Nous retrouvons Don Benvenuto juste après sa malencontreuse aventure publiée sous forme de nouvelle dans le recueil Janua Vera. Il est dorénavant au service du Podestat de la République mais n'a rien perdu de sa gouaille et de son habileté à se fourrer dans les pires situations qui soient (quant à en sortir vivant, du moins indemne, c'est une autre histoire).

Gagner la Guerre, c'est la suite haute en couleurs des aventures de ce héros à la limite du politiquement correct, volontiers grivois, légèrement soudard sur les bords mais exceptionnellement attachant. C'est une tranche de vie comme il en existe peu dans la littérature des mondes imaginaires.
D'ailleurs, nous sommes assez loin des poncifs de la fantasy. Ciudalia ressemble étrangement à la Venise de la fin du Quattrociento et rien n'est fait pour effacer cette image. Au contraire, l'auteur la renforce par ses descriptions, l'ambiance générale des guerres contre ce qui peut s'apparenter aux Turcs et finalement une atmosphère très réaliste. La magie (élément récurrent de la fantasy) est quasi absente, et de toute façon Don Benvenuto n'y entend rien.

Jean-Philippe Jaworski signe ici son premier roman, et quel roman ! Et quelle plume !
C'est un auteur français sur lequel il faudra désormais compter en fantasy. Car avec un début comme celui-ci, forcément, les prochains ouvrages sont très attendus...
En tout cas, je ne me lasse pas de vanter les aventures de Don Benvenuto et de le faire découvrir. J'espère avoir réussi à partager un peu cette envie.
Je dois confesser que l'extrait fut particulièrement dur à choisir car l'envie me prenait de citer des pages entières du livre... Mais juste pour le plaisir, et parce que c'est tellement rare, je vous laisse un passage étrange avec une adresse directe au lecteur.

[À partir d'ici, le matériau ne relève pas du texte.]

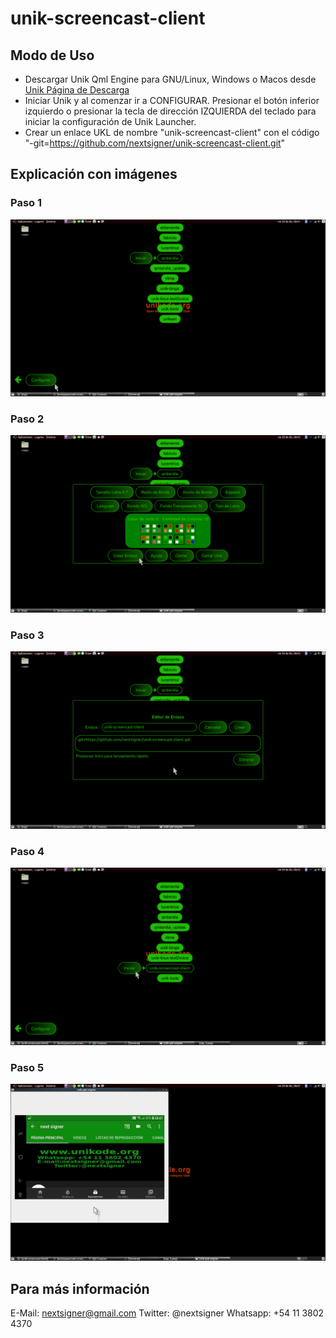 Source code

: # unik-screencast-client

## Modo de Uso

* Descargar Unik Qml Engine para GNU/Linux, Windows o Macos desde [Unik Página de Descarga](http://www.unikode.org/p/download.html)
* Iniciar Unik y al comenzar ir a CONFIGURAR. Presionar el botón inferior izquierdo o presionar la tecla de dirección IZQUIERDA del teclado para iniciar la configuración de Unik Launcher.
* Crear un enlace UKL de nombre "unik-screencast-client" con el código "-git=https://github.com/nextsigner/unik-screencast-client.git"


## Explicación con imágenes

### Paso 1
![Paso 1](https://raw.githubusercontent.com/nextsigner/unik-screencast-client/master/cap_1.png)

### Paso 2
![Paso 2](https://raw.githubusercontent.com/nextsigner/unik-screencast-client/master/cap_2.png)

### Paso 3
![Paso 3](https://raw.githubusercontent.com/nextsigner/unik-screencast-client/master/cap_3.png)

### Paso 4
![Paso 4](https://raw.githubusercontent.com/nextsigner/unik-screencast-client/master/cap_4.png)

### Paso 5
![Paso 5](https://raw.githubusercontent.com/nextsigner/unik-screencast-client/master/cap_5.png)

## Para más información

E-Mail: nextsigner@gmail.com
Twitter: @nextsigner
Whatsapp: +54 11 3802 4370
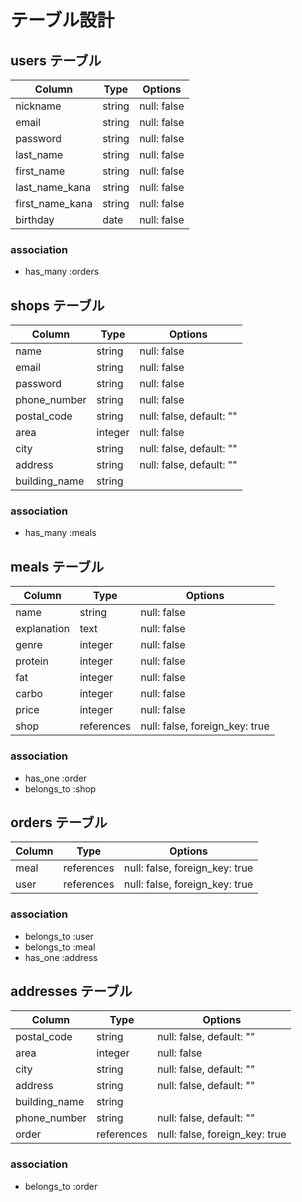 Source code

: # テーブル設計

## users テーブル
| Column          | Type   | Options     |
| --------------- | ------ | ----------- |
| nickname        | string | null: false |
| email           | string | null: false |
| password        | string | null: false |
| last_name       | string | null: false |
| first_name      | string | null: false |
| last_name_kana  | string | null: false |
| first_name_kana | string | null: false |
| birthday        | date   | null: false |

### association
- has_many :orders

## shops テーブル
| Column        | Type    | Options                  |
| ------------- | ------- | ------------------------ |
| name          | string  | null: false              |
| email         | string  | null: false              |
| password      | string  | null: false              |
| phone_number  | string  | null: false              |
| postal_code   | string  | null: false, default: "" |
| area          | integer | null: false              |
| city          | string  | null: false, default: "" |
| address       | string  | null: false, default: "" |
| building_name | string  |                          |

### association
- has_many :meals

## meals テーブル
| Column      | Type       | Options                        |
| ----------- | ---------- | ------------------------------ |
| name        | string     | null: false                    |
| explanation | text       | null: false                    |
| genre       | integer    | null: false                    |
| protein     | integer    | null: false                    |
| fat         | integer    | null: false                    |
| carbo       | integer    | null: false                    |
| price       | integer    | null: false                    |
| shop        | references | null: false, foreign_key: true |


### association
- has_one :order
- belongs_to :shop

## orders テーブル
| Column | Type        | Options                        |
| ------ | ----------- | ------------------------------ |
| meal   | references  | null: false, foreign_key: true |
| user   | references  | null: false, foreign_key: true |

### association
- belongs_to :user
- belongs_to :meal
- has_one :address

## addresses テーブル
| Column         | Type       | Options                        |
| ------------- | -----------| ------------------------------ |
| postal_code   | string     | null: false, default: ""       |
| area          | integer    | null: false                    |
| city          | string     | null: false, default: ""       |
| address       | string     | null: false, default: ""       |
| building_name | string     |                                |
| phone_number  | string     | null: false, default: ""       |
| order         | references | null: false, foreign_key: true |

### association
- belongs_to :order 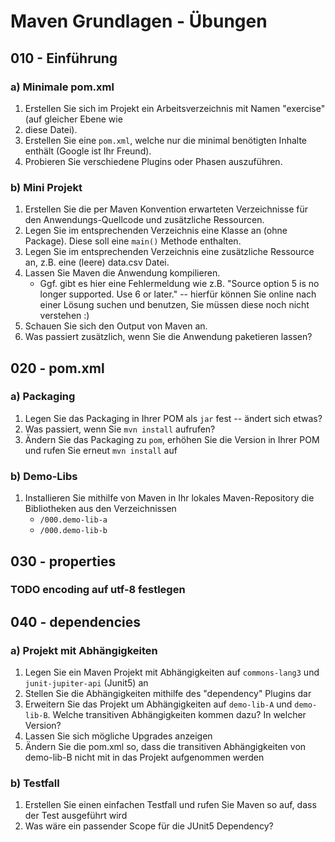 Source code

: # Maven Grundlagen - Übungen

## 010 - Einführung

### a) Minimale pom.xml

1. Erstellen Sie sich im Projekt ein Arbeitsverzeichnis mit Namen "exercise" (auf gleicher Ebene wie
2. diese Datei).
3. Erstellen Sie eine `pom.xml`, welche nur die minimal benötigten Inhalte enthält (Google ist Ihr Freund).
4. Probieren Sie verschiedene Plugins oder Phasen auszuführen.

### b) Mini Projekt

1. Erstellen Sie die per Maven Konvention erwarteten Verzeichnisse für den Anwendungs-Quellcode
und zusätzliche Ressourcen.
2. Legen Sie im entsprechenden Verzeichnis eine Klasse an (ohne Package). 
Diese soll eine `main()` Methode enthalten.
3. Legen Sie im entsprechenden Verzeichnis eine zusätzliche Ressource an, z.B. eine (leere) data.csv Datei.
4. Lassen Sie Maven die Anwendung kompilieren.
    - Ggf. gibt es hier eine Fehlermeldung wie z.B. "Source option 5 is no longer supported. Use 6 or later." 
   -- hierfür können Sie online nach einer Lösung suchen und benutzen, Sie müssen diese noch nicht verstehen :)
5. Schauen Sie sich den Output von Maven an.
6. Was passiert zusätzlich, wenn Sie die Anwendung paketieren lassen?

## 020 - pom.xml

### a) Packaging

1. Legen Sie das Packaging in Ihrer POM als `jar` fest -- ändert sich etwas?
2. Was passiert, wenn Sie `mvn install` aufrufen?
3. Ändern Sie das Packaging zu `pom`, erhöhen Sie die Version in Ihrer POM und rufen Sie erneut `mvn install` auf

### b) Demo-Libs

1. Installieren Sie mithilfe von Maven in Ihr lokales Maven-Repository die Bibliotheken aus den Verzeichnissen 
   - `/000.demo-lib-a`
   - `/000.demo-lib-b`

## 030 - properties

### TODO encoding auf utf-8 festlegen
 

## 040 - dependencies

### a) Projekt mit Abhängigkeiten

1. Legen Sie ein Maven Projekt mit Abhängigkeiten auf `commons-lang3` und `junit-jupiter-api` (Junit5) an
2. Stellen Sie die Abhängigkeiten mithilfe des "dependency" Plugins dar
3. Erweitern Sie das Projekt um Abhängigkeiten auf `demo-lib-A` und `demo-lib-B`. Welche transitiven 
  Abhängigkeiten kommen dazu? In welcher Version? 
4. Lassen Sie sich mögliche Upgrades anzeigen
5. Ändern Sie die pom.xml so, dass die transitiven Abhängigkeiten von demo-lib-B nicht mit in das Projekt aufgenommen werden

### b) Testfall

1. Erstellen Sie einen einfachen Testfall und rufen Sie Maven so auf, dass der Test ausgeführt wird 
2. Was wäre ein passender Scope für die JUnit5 Dependency? 
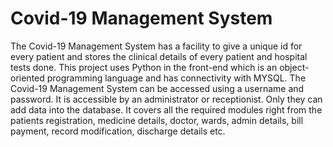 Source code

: # Covid-19 Management System

The Covid-19 Management System has a facility to give a unique id for every patient and stores the clinical details of every patient and hospital tests done. This project uses Python in the front-end which is an object-oriented programming language and has connectivity with MYSQL. The Covid-19 Management System can be accessed using a username and password. It is accessible by an administrator or receptionist. Only they can add data into the database. It covers all the required modules right from the patients registration, medicine details, doctor, wards, admin details, bill payment, record modification, discharge details etc.

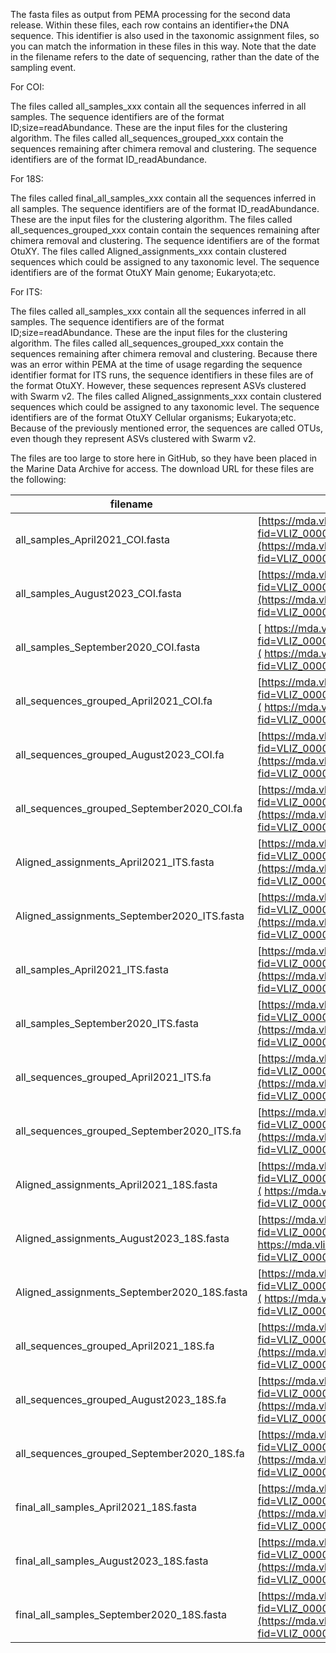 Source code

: The fasta files as output from PEMA processing for the second data release. 
Within these files, each row contains an identifier+the DNA sequence. This identifier is also used in the taxonomic assignment files, so you can match the information in these files in this way. Note that the date in the filename refers to the date of sequencing, rather than the date of the sampling event.

For COI:

The files called all_samples_xxx contain all the sequences inferred in all samples. The sequence identifiers are of the format ID;size=readAbundance. These are the input files for the clustering algorithm.
The files called all_sequences_grouped_xxx contain the sequences remaining after chimera removal and clustering. The sequence identifiers are of the format ID_readAbundance.

For 18S:

The files called final_all_samples_xxx contain all the sequences inferred in all samples. The sequence identifiers are of the format ID_readAbundance. These are the input files for the clustering algorithm.
The files called all_sequences_grouped_xxx contain contain the sequences remaining after chimera removal and clustering. The sequence identifiers are of the format OtuXY.
The files called Aligned_assignments_xxx contain clustered sequences which could be assigned to any taxonomic level. The sequence identifiers are of the format OtuXY Main genome; Eukaryota;etc.

For ITS:

The files called all_samples_xxx contain all the sequences inferred in all samples. The sequence identifiers are of the format ID;size=readAbundance. These are the input files for the clustering algorithm.
The files called all_sequences_grouped_xxx contain the sequences remaining after chimera removal and clustering. Because there was an error within PEMA at the time of usage regarding the sequence identifier format for ITS runs, the sequence identifiers in these files are of the format OtuXY. However, these sequences represent ASVs clustered with Swarm v2.
The files called Aligned_assignments_xxx contain clustered sequences which could be assigned to any taxonomic level. The sequence identifiers are of the format OtuXY Cellular organisms; Eukaryota;etc. Because of the previously mentioned error, the sequences are called OTUs, even though they represent ASVs clustered with Swarm v2.

The files are too large to store here in GitHub, so they have been placed in the Marine Data Archive for access. The download URL for these files are the following:

| filename | download URL | 
| --- | --- |
| all_samples_April2021_COI.fasta| [https://mda.vliz.be/directlink.php?fid=VLIZ_00001620_6836ddf05027a376824969](https://mda.vliz.be/directlink.php?fid=VLIZ_00001620_6836ddf05027a376824969) |
| all_samples_August2023_COI.fasta| [https://mda.vliz.be/directlink.php?fid=VLIZ_00001620_6836ddf050335366339328](https://mda.vliz.be/directlink.php?fid=VLIZ_00001620_6836ddf050335366339328) |
| all_samples_September2020_COI.fasta| [	https://mda.vliz.be/directlink.php?fid=VLIZ_00001620_6836ddf05037e863856014](	https://mda.vliz.be/directlink.php?fid=VLIZ_00001620_6836ddf05037e863856014) |
| all_sequences_grouped_April2021_COI.fa | [https://mda.vliz.be/directlink.php?fid=VLIZ_00001620_6836ddf0523bd985666107](	https://mda.vliz.be/directlink.php?fid=VLIZ_00001620_6836ddf0523bd985666107) |
| all_sequences_grouped_August2023_COI.fa | [https://mda.vliz.be/directlink.php?fid=VLIZ_00001620_6836ddf05038e304477491](https://mda.vliz.be/directlink.php?fid=VLIZ_00001620_6836ddf05038e304477491) |
| all_sequences_grouped_September2020_COI.fa | [https://mda.vliz.be/directlink.php?fid=VLIZ_00001620_6836ec58b6c4d489886842](https://mda.vliz.be/directlink.php?fid=VLIZ_00001620_6836ec58b6c4d489886842) |
| Aligned_assignments_April2021_ITS.fasta | [https://mda.vliz.be/directlink.php?fid=VLIZ_00001620_6836e1efe1baf206164086](https://mda.vliz.be/directlink.php?fid=VLIZ_00001620_6836e1efe1baf206164086) |
| Aligned_assignments_September2020_ITS.fasta | [https://mda.vliz.be/directlink.php?fid=VLIZ_00001620_6836e1efe1b74403284481](https://mda.vliz.be/directlink.php?fid=VLIZ_00001620_6836e1efe1b74403284481) |
| all_samples_April2021_ITS.fasta | [https://mda.vliz.be/directlink.php?fid=VLIZ_00001620_6836e1efe1c7b504652556](https://mda.vliz.be/directlink.php?fid=VLIZ_00001620_6836e1efe1c7b504652556) |
| all_samples_September2020_ITS.fasta | [https://mda.vliz.be/directlink.php?fid=VLIZ_00001620_6836e1efe1b35458380398](https://mda.vliz.be/directlink.php?fid=VLIZ_00001620_6836e1efe1b35458380398) |
| all_sequences_grouped_April2021_ITS.fa | [https://mda.vliz.be/directlink.php?fid=VLIZ_00001620_6836e1efe1e4d332893135](https://mda.vliz.be/directlink.php?fid=VLIZ_00001620_6836e1efe1e4d332893135) |
| all_sequences_grouped_September2020_ITS.fa | [https://mda.vliz.be/directlink.php?fid=VLIZ_00001620_6836e1efe1d15598077194](https://mda.vliz.be/directlink.php?fid=VLIZ_00001620_6836e1efe1d15598077194) |
| Aligned_assignments_April2021_18S.fasta | [https://mda.vliz.be/directlink.php?fid=VLIZ_00001620_6836eb9ad4d41893285473](	https://mda.vliz.be/directlink.php?fid=VLIZ_00001620_6836eb9ad4d41893285473) |
| Aligned_assignments_August2023_18S.fasta | [https://mda.vliz.be/directlink.php?fid=VLIZ_00001620_6836e9574fcf4378071514](		https://mda.vliz.be/directlink.php?fid=VLIZ_00001620_6836e9574fcf4378071514) |
| Aligned_assignments_September2020_18S.fasta | [https://mda.vliz.be/directlink.php?fid=VLIZ_00001620_6836eb9ae1bae728553767](		https://mda.vliz.be/directlink.php?fid=VLIZ_00001620_6836eb9ae1bae728553767) |
| all_sequences_grouped_April2021_18S.fa | [https://mda.vliz.be/directlink.php?fid=VLIZ_00001620_6836eb9ad8ee3628405491](https://mda.vliz.be/directlink.php?fid=VLIZ_00001620_6836eb9ad8ee3628405491) |
| all_sequences_grouped_August2023_18S.fa | [https://mda.vliz.be/directlink.php?fid=VLIZ_00001620_6836e9574fc0e672993879](https://mda.vliz.be/directlink.php?fid=VLIZ_00001620_6836e9574fc0e672993879) |
| all_sequences_grouped_September2020_18S.fa | [https://mda.vliz.be/directlink.php?fid=VLIZ_00001620_6836eb9adcd6f622432834](https://mda.vliz.be/directlink.php?fid=VLIZ_00001620_6836eb9adcd6f622432834) |
| final_all_samples_April2021_18S.fasta | [https://mda.vliz.be/directlink.php?fid=VLIZ_00001620_6836eb9ad17c5633110787](https://mda.vliz.be/directlink.php?fid=VLIZ_00001620_6836eb9ad17c5633110787) |
| final_all_samples_August2023_18S.fasta | [https://mda.vliz.be/directlink.php?fid=VLIZ_00001620_6836e9574fc20023411188](https://mda.vliz.be/directlink.php?fid=VLIZ_00001620_6836e9574fc20023411188) |
| final_all_samples_September2020_18S.fasta | [https://mda.vliz.be/directlink.php?fid=VLIZ_00001620_6836eb9ad4b9c562208171](https://mda.vliz.be/directlink.php?fid=VLIZ_00001620_6836eb9ad4b9c562208171) |

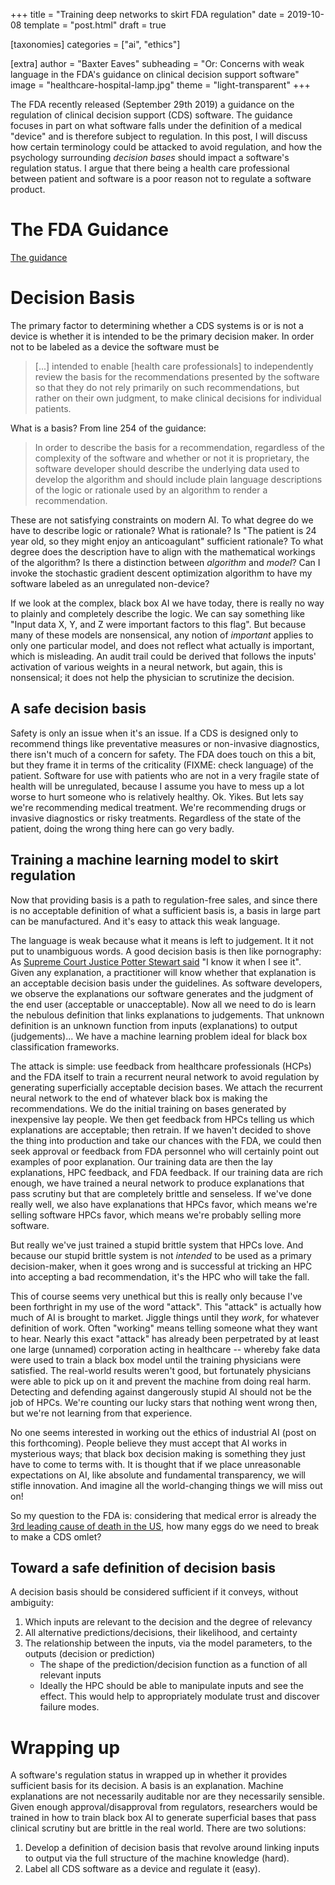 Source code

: +++
title = "Training deep networks to skirt FDA regulation"
date = 2019-10-08
template = "post.html"
draft = true

[taxonomies]
categories = ["ai", "ethics"]

[extra]
author = "Baxter Eaves"
subheading = "Or: Concerns with weak language in the FDA's guidance on clinical decision support software"
image = "healthcare-hospital-lamp.jpg"
theme = "light-transparent"
+++

The FDA recently released (September 29th 2019) a guidance on the regulation of clinical decision support (CDS) software. The guidance focuses in part on what software falls under the definition of a medical "device" and is therefore subject to regulation. In this post, I will discuss how certain terminology could be attacked to avoid regulation, and how the psychology surrounding *decision bases* should impact a software's regulation status. I argue that there being a health care professional between patient and software is a poor reason not to regulate a software product.

# The FDA Guidance

[The guidance](https://www.fda.gov/regulatory-information/search-fda-guidance-documents/clinical-decision-support-software)

# Decision Basis

The primary factor to determining whether a CDS systems is or is not a device is whether it is intended to be the primary decision maker. In order not to be labeled as a device the software must be 

> [...] intended to enable [health care professionals] to independently review the basis for the recommendations presented by the software so that they do not rely primarily on such recommendations, but rather on their own judgment, to make clinical decisions for individual patients.

What is a basis? From line 254 of the guidance:

> In order to describe the basis for a recommendation, regardless of the complexity of the software and whether or not it is proprietary, the software developer should describe the underlying data used to develop the algorithm and should include plain language descriptions of the logic or rationale used by an algorithm to render a recommendation.

These are not satisfying constraints on modern AI. To what degree do we have to describe logic or rationale? What is rationale? Is "The patient is 24 year old, so they might enjoy an anticoagulant" sufficient rationale? To what degree does the description have to align with the mathematical workings of the algorithm? Is there a distinction between *algorithm* and *model*? Can I invoke the stochastic gradient descent optimization algorithm to have my software labeled as an unregulated non-device?

If we look at the complex, black box AI we have today, there is really no way to plainly and completely describe the logic. We can say something like "Input data X, Y, and Z were important factors to this flag". But because many of these models are nonsensical, any notion of *important* applies to only one particular model, and does not reflect what actually is important, which is misleading. An audit trail could be derived that follows the inputs' activation of various weights in a neural network, but again, this is nonsensical; it does not help the physician to scrutinize the decision.

## A safe decision basis

Safety is only an issue when it's an issue. If a CDS is designed only to recommend things like preventative measures or non-invasive diagnostics, there isn't much of a concern for safety. The FDA does touch on this a bit, but they frame it in terms of the criticality (FIXME: check language) of the patient. Software for use with patients who are not in a very fragile state of health will be unregulated, because I assume you have to mess up a lot worse to hurt someone who is relatively healthy. Ok. Yikes. But lets say we're recommending medical treatment. We're recommending drugs or invasive diagnostics or risky treatments. Regardless of the state of the patient, doing the wrong thing here can go very badly.

## Training a machine learning model to skirt regulation

Now that providing basis is a path to regulation-free sales, and since there is no acceptable definition of what a sufficient basis is, a basis in large part can be manufactured. And it's easy to attack this weak language.

The language is weak because what it means is left to judgement. It it not put to unambiguous words. A good decision basis is then like pornography: As [Supreme Court Justice Potter Stewart said](https://www.law.cornell.edu/supremecourt/text/378/184) "I know it when I see it". Given any explanation, a practitioner will know whether that explanation is an acceptable decision basis under the guidelines. As software developers, we observe the explanations our software generates and the judgment of the end user (acceptable or unacceptable). Now all we need to do is learn the nebulous definition that links explanations to judgements. That unknown definition is an unknown function from inputs (explanations) to output (judgements)... We have a machine learning problem ideal for black box classification frameworks.

The attack is simple: use feedback from healthcare professionals (HCPs) and the FDA itself to train a recurrent neural network to avoid regulation by generating superficially acceptable decision bases. We attach the recurrent neural network to the end of whatever black box is making the recommendations. We do the initial training on bases generated by inexpensive lay people. We then get feedback from HPCs telling us which explanations are acceptable; then retrain. If we haven't decided to shove the thing into production and take our chances with the FDA, we could then seek approval or feedback from FDA personnel who will certainly point out examples of poor explanation. Our training data are then the lay explanations, HPC feedback, and FDA feedback. If our training data are rich enough, we have trained a neural network to produce explanations that pass scrutiny but that are completely brittle and senseless. If we've done really well, we also have explanations that HPCs favor, which means we're selling software HPCs favor, which means we're probably selling more software.

But really we've just trained a stupid brittle system that HPCs love. And because our stupid brittle system is not *intended* to be used as a primary decision-maker, when it goes wrong and is successful at tricking an HPC into accepting a bad recommendation, it's the HPC who will take the fall.

This of course seems very unethical but this is really only because I've been forthright in my use of the word "attack". This "attack" is actually how much of AI is brought to market. Jiggle things until they *work*, for whatever definition of work. Often "working" means telling someone what they want to hear. Nearly this exact "attack" has already been perpetrated by at least one large (unnamed) corporation acting in healthcare -- whereby fake data were used to train a black box model until the training physicians were satisfied. The real-world results weren't good, but fortunately physicians were able to pick up on it and prevent the machine from doing real harm. Detecting and defending against dangerously stupid AI should not be the job of HPCs. We're counting our lucky stars that nothing went wrong then, but we're not learning from that experience.

No one seems interested in working out the ethics of industrial AI (post on this forthcoming). People believe they must accept that AI works in mysterious ways; that black box decision making is something they just have to come to terms with. It is thought that if we place unreasonable expectations on AI, like absolute and fundamental transparency, we will stifle innovation. And imagine all the world-changing things we will miss out on!

So my question to the FDA is: considering that medical error is already the [3rd leading cause of death in the US](https://www.hopkinsmedicine.org/news/media/releases/study_suggests_medical_errors_now_third_leading_cause_of_death_in_the_us), how many eggs do we need to break to make a CDS omlet?

## Toward a safe definition of decision basis

A decision basis should be considered sufficient if it conveys, without ambiguity:

1. Which inputs are relevant to the decision and the degree of relevancy
3. All alternative predictions/decisions, their likelihood, and certainty
4. The relationship between the inputs, via the model parameters, to the outputs (decision or prediction)
    - The shape of the prediction/decision function as a function of all relevant inputs
    - Ideally the HPC should be able to manipulate inputs and see the effect. This would help to appropriately modulate trust and discover failure modes.


<!-- # Inconsistent quality standards across physical and software devices

Both a blood pressure monitor and a pacemaker are medical devices, but they are medical devices for different reasons. The pacemaker is a medical device in part because it makes decisions regulating a patient's heart rate without HPC consult. A blood pressure monitor is a medical device because it is designed to collect data. Both devices have to adhere to strict reliability standards. A blood pressure monitor should give accurate and precise measurements for a known number of uses, and pacemaker shouldn't crap out. Saying that a non-device CDS should have no reliability standards because it is the doctor's job to recognize bad decisions is smiliar to asserting that a blood pressure monitor should be allowed to give horribly inaccurate measurement because it is the HPC who decides to operate that device.

-->

# Wrapping up

A software's regulation status in wrapped up in whether it provides sufficient basis for its decision. A basis is an explanation. Machine explanations are not necessarily auditable nor are they necessarily sensible. Given enough approval/disapproval from regulators, researchers would be trained in how to train black box AI to generate superficial bases that pass clinical scrutiny but are brittle in the real world. There are two solutions:

1. Develop a definition of decision basis that revolve around linking inputs to output via the full structure of the machine knowledge (hard).
2. Label all CDS software as a device and regulate it (easy).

Pour conclure, donc, un ouvrage a découvrir ab-so-lu-ment !
Mon coup de cœur 2009 !

Du même auteur : Janua Vera

Cœurdechene

Extrait :

Même si le principal volet de ma mission était de délivrer un message, j'ai toujours un terrible scrupule à me montrer bavard. Bien sûr, je vois déjà mon aimable lecteur en train de ricaner sur mon compte, en se disant que pour un type taciturne, le Benvenuto a un sacré crachoir. Eh bien j'ai le regret de dire à mon aimable lecteur qu'il se fourre une phalange ou deux dans l'œil, en plus de risquer des ennuis s'il me croise au coin d'une rue. Je suis tout ce qu'on voudra, beau parleur, phraseur, cabotin, et même un peu éloquent si je m'oublie, oui madame, mais je ne suis pas bavard. Pas du tout. Le bavard est un imbécile qui parle sans réfléchir. Le bavard est un incontinent qui ne garde rien. C'est un panier percé qui ne se rend pas compte de la valeur de la parole.

Or, la parole, c'est de l'or. La parole, c'est du bien. La parole, c'est du fer, du poison, du baume. La parole, c'est du sexe, de la mémoire, de l'avenir. De la divinité. La preuve : je commence à l'échauffer un peu, l'aimable lecteur, non ? Il s'en tape pas mal, de mes distinguos diptérophiles ; il se contrefiche que je puisse le poinçonner, il n'y croit guère ; il se demande surtout quand je vais passer à la suite, lâcher le message du Podestat, comprendre le fin mot de l'affaire. La parole que je retiens a plus de poids, à ses yeux, que la possibilité d'avoir la déveine de tomber sur moi demain matin.
Tout est là.



Gagner la guerre de Jean-Philippe Jaworski - Éditions Les moutons électriques - 684 pages.